Additional information about MSHA references we are required to report is as follows:
Section 104 S&S Violations: The total number of violations received from MSHA under section 104(a) of the Mine Act that could significantly and substantially contribute to a serious injury if left unabated.
Section 104(b)Orders: The total number of orders issued by MSHA under section 104(b) of the Mine Act, which represents a failure to abate a citation under section 104(a) within the period of time prescribed by MSHA. This results in an order of immediate withdrawal from the area of the mine affected by the condition until MSHA determines that the violation has been abated.
Section 104(d) Citations and Orders: The total number of citations and orders issued by MSHA under section 104(d) of the Mine Act for unwarrantable failure to comply with mandatory health or safety standards.
Section 104(e) Notices: The total number of notices issued by MSHA under section 104(e) of the Mine Act for a pattern of violations that could contribute to mine health or safety hazards.
Section 110(b)(2)Violations: The total number of flagrant violations issued by MSHA under section 110(b)(2) of the Mine Act.
Section 107(a) Orders: The total number of orders issued by MSHA under section 107(a) of the Mine Act for situations in which MSHA determined an imminent danger existed.
Proposed MSHA Assessments: The total dollar value of proposed assessments from MSHA.
Fatalities: The total number of mining-related fatalities.

Our mine is located in the Gulf Coast Lignite Region, in Natchitoches Parish, Louisiana ("Five Forks"). For the three months ended June 30, 2020, there were no citations or orders issued.

Pending Legal Actions. The Federal Mine Safety and Health Review Commission (the Commission) is an independent adjudicative agency that provides administrative trial and appellate review of legal disputes arising under the Mine Act. These cases may involve, among other questions, challenges by operators to citations, orders and penalties they have received from MSHA, or complaints of discrimination by miners under section 105 of the Mine Act. The following is a brief description of the types of legal actions that may be brought before the Commission.
Contests of Citations and Orders: A contest proceeding may be filed with the Commission by operators, miners or miners’ representatives to challenge the issuance of a citation or order issued by MSHA, including citations related to disputed provisions of operators' emergency response plans.

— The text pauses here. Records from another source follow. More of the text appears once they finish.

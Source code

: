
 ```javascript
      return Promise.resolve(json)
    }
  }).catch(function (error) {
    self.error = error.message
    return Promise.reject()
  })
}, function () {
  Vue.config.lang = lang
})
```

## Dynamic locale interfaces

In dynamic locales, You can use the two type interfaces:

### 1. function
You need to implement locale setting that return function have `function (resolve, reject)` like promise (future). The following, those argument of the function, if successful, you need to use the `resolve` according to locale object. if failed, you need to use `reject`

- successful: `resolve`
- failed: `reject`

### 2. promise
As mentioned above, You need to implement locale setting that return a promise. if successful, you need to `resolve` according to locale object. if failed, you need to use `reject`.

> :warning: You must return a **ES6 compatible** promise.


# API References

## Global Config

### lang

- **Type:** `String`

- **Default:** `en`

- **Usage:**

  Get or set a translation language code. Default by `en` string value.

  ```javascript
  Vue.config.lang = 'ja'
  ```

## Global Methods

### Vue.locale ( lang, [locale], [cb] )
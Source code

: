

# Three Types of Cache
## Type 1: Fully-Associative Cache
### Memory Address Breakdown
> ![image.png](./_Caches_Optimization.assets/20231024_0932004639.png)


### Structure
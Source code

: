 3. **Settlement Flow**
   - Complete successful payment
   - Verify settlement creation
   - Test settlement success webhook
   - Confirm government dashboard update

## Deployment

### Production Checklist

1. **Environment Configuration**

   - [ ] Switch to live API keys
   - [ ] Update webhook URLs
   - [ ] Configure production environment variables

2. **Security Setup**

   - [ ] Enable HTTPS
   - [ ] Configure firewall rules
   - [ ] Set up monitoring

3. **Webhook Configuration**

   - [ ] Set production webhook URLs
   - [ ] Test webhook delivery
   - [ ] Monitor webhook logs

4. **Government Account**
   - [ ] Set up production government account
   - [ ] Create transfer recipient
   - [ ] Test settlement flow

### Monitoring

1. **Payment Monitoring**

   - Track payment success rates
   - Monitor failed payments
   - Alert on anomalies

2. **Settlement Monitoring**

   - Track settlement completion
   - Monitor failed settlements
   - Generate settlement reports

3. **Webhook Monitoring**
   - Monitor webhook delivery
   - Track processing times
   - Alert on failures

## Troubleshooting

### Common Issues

Contests of Proposed Penalties (Petitions for Assessment of Penalties): A contest of a proposed penalty is an administrative proceeding before the Commission challenging a civil penalty that MSHA has proposed for the violation. Such proceedings may also involve appeals of judges' decisions or orders to the Commission on proposed penalties, including petitions for discretionary review and review by the Commission on its own motion.
Complaints for Compensation: A complaint for compensation may be filed with the Commission by miners entitled to compensation when a mine is closed by certain withdrawal orders issued by MSHA. The purpose of the proceeding is to determine the amount of compensation, if any, due miners idled by the orders.
Complaints of Discharge, Discrimination or Interference: A discrimination proceeding is a case that involves a miner’s allegation that he or she has suffered a wrong by the operator because he or she engaged in some type of activity protected under the Mine Act, such as making a safety complaint. This category includes temporary reinstatement proceedings, which involve cases in which a miner has filed a complaint with MSHA stating he or she has suffered discrimination and the miner has lost his or her position.
Applications for Temporary Relief: An application for temporary relief from any modification or termination of any order or from any order issued under certain subparts of section 104 of the Mine Act may be filed with the Commission at any time before such order becomes final.
Appeals of Judges' Decisions or Orders.

For the three months ended June 30, 2020, there were no pending or legal actions before the Commission at our mine, Five Forks.